Records for this task >>
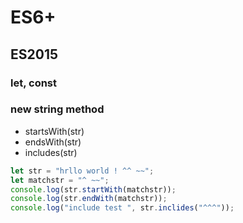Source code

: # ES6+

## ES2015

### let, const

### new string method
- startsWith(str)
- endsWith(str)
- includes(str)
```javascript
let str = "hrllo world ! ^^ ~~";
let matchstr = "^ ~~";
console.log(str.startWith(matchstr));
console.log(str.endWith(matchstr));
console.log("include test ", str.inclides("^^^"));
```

Work order >> For each line above that contains the word "console", make a copy.

Response to this exercise >>
console.log(str.startWith(matchstr));
console.log(str.endWith(matchstr));
console.log("include test ", str.inclides("^^^"));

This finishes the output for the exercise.